Segment Open

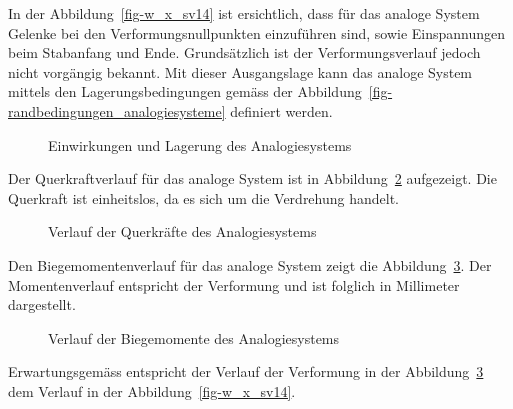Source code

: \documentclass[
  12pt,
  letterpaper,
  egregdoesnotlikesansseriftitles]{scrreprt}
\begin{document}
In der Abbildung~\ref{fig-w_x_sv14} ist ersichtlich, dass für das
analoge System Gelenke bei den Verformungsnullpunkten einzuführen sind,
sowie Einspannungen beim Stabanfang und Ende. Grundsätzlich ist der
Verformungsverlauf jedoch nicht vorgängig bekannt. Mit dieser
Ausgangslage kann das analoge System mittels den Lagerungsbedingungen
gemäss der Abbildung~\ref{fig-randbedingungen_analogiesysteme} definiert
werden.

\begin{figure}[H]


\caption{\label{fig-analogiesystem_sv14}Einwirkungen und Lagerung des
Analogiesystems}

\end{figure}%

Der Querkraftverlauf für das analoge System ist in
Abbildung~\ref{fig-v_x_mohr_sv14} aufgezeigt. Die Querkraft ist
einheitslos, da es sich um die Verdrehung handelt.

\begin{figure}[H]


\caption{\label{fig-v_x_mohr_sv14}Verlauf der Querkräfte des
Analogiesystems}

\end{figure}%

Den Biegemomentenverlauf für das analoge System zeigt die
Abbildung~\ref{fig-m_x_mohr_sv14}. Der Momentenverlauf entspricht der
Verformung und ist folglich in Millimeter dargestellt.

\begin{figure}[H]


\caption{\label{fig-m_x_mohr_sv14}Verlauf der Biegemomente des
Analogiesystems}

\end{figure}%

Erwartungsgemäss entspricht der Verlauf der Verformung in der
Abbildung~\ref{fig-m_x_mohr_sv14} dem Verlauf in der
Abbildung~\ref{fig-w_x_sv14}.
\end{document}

Segment Closed
Segment Open

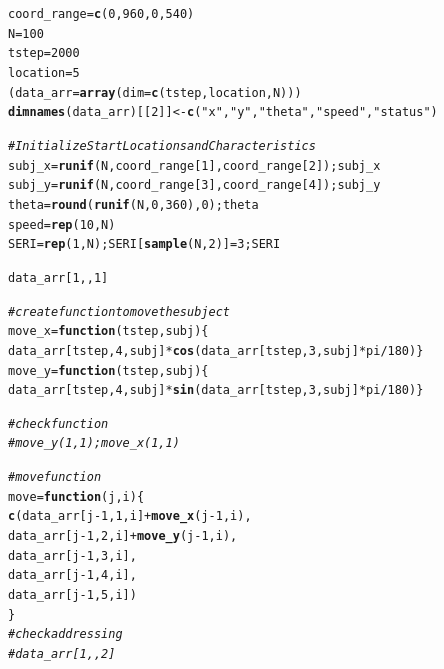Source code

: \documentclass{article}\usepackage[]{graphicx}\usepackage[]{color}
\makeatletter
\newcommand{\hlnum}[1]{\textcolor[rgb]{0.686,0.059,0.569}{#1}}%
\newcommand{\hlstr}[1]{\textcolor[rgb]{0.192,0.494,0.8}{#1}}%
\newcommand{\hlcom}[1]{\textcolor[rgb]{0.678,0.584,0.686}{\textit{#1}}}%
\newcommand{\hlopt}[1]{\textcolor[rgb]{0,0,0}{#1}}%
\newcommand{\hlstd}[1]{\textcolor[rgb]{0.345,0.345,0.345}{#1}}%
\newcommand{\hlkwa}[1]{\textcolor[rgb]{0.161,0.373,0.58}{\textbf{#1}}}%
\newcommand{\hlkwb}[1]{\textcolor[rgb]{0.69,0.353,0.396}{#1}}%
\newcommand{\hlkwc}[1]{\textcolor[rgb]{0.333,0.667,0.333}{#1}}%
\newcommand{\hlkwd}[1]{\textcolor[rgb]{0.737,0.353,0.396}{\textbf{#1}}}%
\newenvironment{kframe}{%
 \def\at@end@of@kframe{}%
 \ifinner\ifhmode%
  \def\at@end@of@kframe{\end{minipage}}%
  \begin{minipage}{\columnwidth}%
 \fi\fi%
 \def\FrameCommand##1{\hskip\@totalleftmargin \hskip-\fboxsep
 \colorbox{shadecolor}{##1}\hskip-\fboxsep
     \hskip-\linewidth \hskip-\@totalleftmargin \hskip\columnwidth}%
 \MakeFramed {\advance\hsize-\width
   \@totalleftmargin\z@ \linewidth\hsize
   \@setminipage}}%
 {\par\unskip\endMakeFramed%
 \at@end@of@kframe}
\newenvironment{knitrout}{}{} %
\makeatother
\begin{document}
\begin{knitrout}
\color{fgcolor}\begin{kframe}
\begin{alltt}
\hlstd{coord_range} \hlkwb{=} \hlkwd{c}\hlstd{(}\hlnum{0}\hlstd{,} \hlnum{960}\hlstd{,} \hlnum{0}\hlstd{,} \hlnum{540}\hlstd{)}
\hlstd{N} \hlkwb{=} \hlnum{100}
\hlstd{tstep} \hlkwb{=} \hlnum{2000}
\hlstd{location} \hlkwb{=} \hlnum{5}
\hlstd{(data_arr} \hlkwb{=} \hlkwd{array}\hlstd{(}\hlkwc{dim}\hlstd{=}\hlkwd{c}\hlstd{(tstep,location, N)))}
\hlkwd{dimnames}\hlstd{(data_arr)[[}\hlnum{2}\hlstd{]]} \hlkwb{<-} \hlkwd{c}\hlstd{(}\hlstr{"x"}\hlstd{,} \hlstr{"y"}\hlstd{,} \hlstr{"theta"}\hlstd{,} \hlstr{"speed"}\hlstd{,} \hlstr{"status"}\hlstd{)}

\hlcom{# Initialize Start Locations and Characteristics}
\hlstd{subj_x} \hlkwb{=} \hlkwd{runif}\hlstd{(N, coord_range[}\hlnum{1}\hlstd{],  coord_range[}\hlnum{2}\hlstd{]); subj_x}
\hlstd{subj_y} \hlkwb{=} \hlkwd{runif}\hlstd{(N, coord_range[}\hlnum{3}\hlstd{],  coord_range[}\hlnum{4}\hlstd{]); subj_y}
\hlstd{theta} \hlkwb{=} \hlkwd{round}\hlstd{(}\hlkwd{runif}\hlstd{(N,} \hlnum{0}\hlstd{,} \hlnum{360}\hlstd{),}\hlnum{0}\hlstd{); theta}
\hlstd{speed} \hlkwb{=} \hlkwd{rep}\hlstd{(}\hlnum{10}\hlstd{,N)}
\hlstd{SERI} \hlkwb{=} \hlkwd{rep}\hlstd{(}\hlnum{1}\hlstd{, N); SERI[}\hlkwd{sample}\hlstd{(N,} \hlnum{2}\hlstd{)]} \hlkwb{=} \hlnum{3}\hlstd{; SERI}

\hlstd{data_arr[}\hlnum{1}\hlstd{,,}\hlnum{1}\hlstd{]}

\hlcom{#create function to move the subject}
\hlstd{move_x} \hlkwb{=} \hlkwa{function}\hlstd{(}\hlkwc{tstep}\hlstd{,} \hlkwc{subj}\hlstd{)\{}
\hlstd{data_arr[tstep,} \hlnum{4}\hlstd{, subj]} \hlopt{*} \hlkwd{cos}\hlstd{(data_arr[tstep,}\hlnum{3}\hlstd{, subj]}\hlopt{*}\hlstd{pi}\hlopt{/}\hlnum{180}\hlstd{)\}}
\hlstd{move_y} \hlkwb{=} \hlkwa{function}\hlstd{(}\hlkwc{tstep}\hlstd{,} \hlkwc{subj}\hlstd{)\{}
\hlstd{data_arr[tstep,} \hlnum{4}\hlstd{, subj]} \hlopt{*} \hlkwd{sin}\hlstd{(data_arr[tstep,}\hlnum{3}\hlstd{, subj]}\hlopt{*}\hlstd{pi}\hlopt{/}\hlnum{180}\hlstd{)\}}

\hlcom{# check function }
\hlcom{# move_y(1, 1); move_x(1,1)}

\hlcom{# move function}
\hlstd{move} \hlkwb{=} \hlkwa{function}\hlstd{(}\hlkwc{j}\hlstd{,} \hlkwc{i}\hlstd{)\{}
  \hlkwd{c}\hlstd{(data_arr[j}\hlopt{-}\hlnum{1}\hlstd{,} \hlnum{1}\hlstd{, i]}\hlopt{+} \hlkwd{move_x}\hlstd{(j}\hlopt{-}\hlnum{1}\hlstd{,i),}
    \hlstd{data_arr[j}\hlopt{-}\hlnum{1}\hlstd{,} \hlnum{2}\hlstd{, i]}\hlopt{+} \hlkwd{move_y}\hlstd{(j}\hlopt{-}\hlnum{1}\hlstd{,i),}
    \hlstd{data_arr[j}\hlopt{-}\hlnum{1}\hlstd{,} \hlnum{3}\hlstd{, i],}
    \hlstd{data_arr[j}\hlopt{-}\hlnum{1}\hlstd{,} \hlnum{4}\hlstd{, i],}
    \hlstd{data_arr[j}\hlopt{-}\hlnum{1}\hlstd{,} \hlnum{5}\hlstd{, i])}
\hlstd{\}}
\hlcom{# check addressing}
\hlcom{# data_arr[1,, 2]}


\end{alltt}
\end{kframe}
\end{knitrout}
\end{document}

Segment Closed
Segment Open

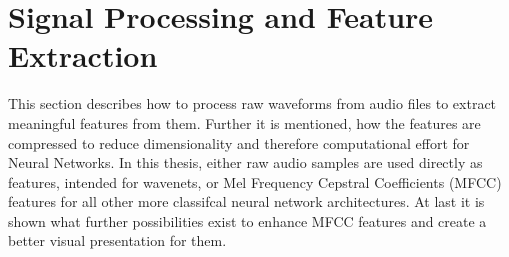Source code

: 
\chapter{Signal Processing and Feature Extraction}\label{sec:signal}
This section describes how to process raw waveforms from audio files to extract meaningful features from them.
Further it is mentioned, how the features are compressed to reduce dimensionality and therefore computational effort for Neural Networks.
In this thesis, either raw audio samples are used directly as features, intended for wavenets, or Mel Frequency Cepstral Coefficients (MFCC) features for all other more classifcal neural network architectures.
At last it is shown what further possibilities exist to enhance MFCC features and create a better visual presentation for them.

Segment Closed

■ Exercise details:
How many of the lines above include "newenvironment"? Only the number should be given.

■ Problem solution:
2